───── Working data ─────
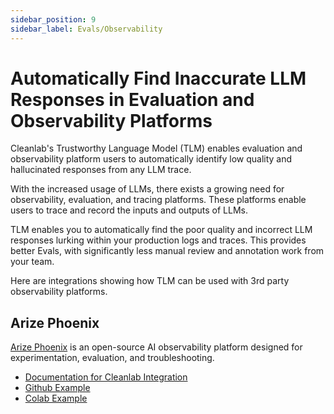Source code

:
 ```yaml
---
sidebar_position: 9
sidebar_label: Evals/Observability
---
```


# Automatically Find Inaccurate LLM Responses in Evaluation and Observability Platforms

Cleanlab's Trustworthy Language Model (TLM) enables evaluation and observability platform users to automatically identify low quality and hallucinated responses from any LLM trace.

With the increased usage of LLMs, there exists a growing need for observability, evaluation, and tracing platforms. These platforms enable users to trace and record the inputs and outputs of LLMs.

TLM enables you to automatically find the poor quality and incorrect LLM responses lurking within your production logs and traces. This provides better Evals, with significantly less manual review and annotation work from your team.

Here are integrations showing how TLM can be used with 3rd party observability platforms.

## Arize Phoenix

[Arize Phoenix](https://github.com/Arize-ai/phoenix) is an open-source AI observability platform designed for experimentation, evaluation, and troubleshooting.

- [Documentation for Cleanlab Integration](https://docs.arize.com/phoenix/integrations/cleanlab)
- [Github Example](https://github.com/Arize-ai/phoenix/blob/main/tutorials/integrations/evaluating_traces_cleanlabTLM.ipynb)
- [Colab Example](https://colab.research.google.com/github/Arize-ai/phoenix/blob/main/tutorials/integrations/evaluating_traces_cleanlabTLM.ipynb)
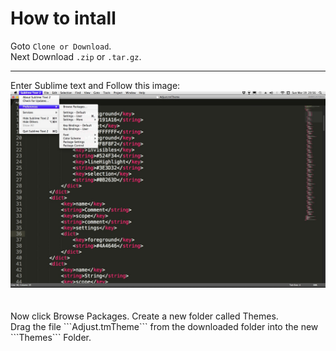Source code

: # How to intall
Goto ```Clone or Download```. <br>
Next Download ```.zip``` or ```.tar.gz```. <br>
<hr></hr>
Enter Sublime text and Follow this image:
<br>
<img src="assets/Screen%20shot%202017-03-19%20at%2020.56.57.jpg">
<br>
<br>
<br>
Now click Browse Packages.
Create a new folder called Themes.
<br>
Drag the file ```Adjust.tmTheme``` from the downloaded folder into the new ```Themes``` Folder.

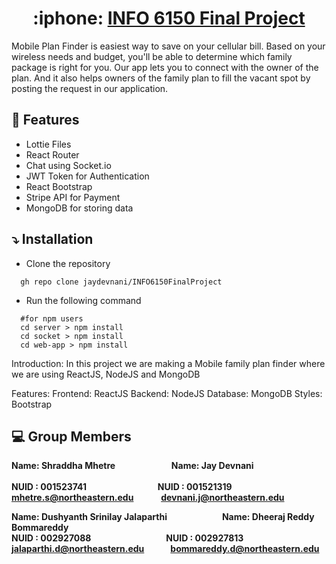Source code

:

<h1 align="center"> :iphone: <a href="#">INFO 6150 Final Project</a></h1>
<!-- <div align="center">
    <img src="./src/assets/react-logo.svg" alt="react" width="85"/>
    <img src="./src/assets/ts-logo.svg" alt="ts" width="60" />
    <img src="./src/assets/redux-logo.svg" alt="redux" width="60" />
    <img src="./src/assets/router-logo.svg" alt="react-router" width="60">
</div> -->

Mobile Plan Finder is easiest way to save on your cellular bill. Based on your wireless needs and budget, you'll be able to determine which family package is right for you. Our app lets you to connect with the owner of the plan. And it also helps owners of the family plan to fill the vacant spot by posting the request in our application.

## :star2: Features

- Lottie Files
- React Router
- Chat using Socket.io
- JWT Token for Authentication
- React Bootstrap 
- Stripe API for Payment
- MongoDB for storing data


## :arrow_heading_down: Installation
<!-- - Install the boilerplate using the following command: -->

<!--If you do not want to install the template using a third party package, you can do so by downloading this boilerplate manually from here. Here's how to do so:-->

- Clone the repository

```shell
  gh repo clone jaydevnani/INFO6150FinalProject
```

- Run the following command

```shell
  #for npm users
  cd server > npm install
  cd socket > npm install
  cd web-app > npm install
```

Introduction: In this project we are making a Mobile family plan finder where we are using ReactJS, NodeJS and MongoDB

Features:
Frontend: ReactJS
Backend: NodeJS
Database: MongoDB
Styles: Bootstrap

## :computer: Group Members
<b>Name: Shraddha Mhetre</b>&emsp;&emsp;&emsp;&emsp;&nbsp;&nbsp;&nbsp;&nbsp;&nbsp;&emsp;<b>Name: Jay Devnani</b>&emsp;&emsp;&emsp;&emsp;&emsp;&emsp;<br />	
<b>NUID : 001523741</b>&emsp;&emsp;&emsp;&emsp;&emsp;&emsp;&nbsp;&nbsp;&nbsp;&nbsp;&emsp;<b>NUID : 001521319</b>&emsp;&emsp;&emsp;&emsp;&emsp;&emsp;&emsp; <br/>
<b>mhetre.s@northeastern.edu</b>&emsp;&nbsp;&nbsp;&nbsp;&nbsp;&emsp;<b>devnani.j@northeastern.edu</b>&emsp;&emsp;&emsp;


<b>Name: Dushyanth Srinilay Jalaparthi</b>&emsp;&emsp;&emsp;&emsp;&emsp;&emsp;&nbsp;<b>Name: Dheeraj Reddy Bommareddy</b></br>
<b>NUID : 002927088</b>&emsp;&emsp;&emsp;&emsp;&emsp;&emsp;&emsp;&emsp;&nbsp;&nbsp;<b>NUID : 002927813</b></br>
<b>jalaparthi.d@northeastern.edu</b>&emsp;&emsp;&emsp;<b>bommareddy.d@northeastern.edu</b>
─────
▶ **Assignment**
Work out how many lines in the records above contain the word "following", and reply with that number alone.

▶ **Response for this exercise**
2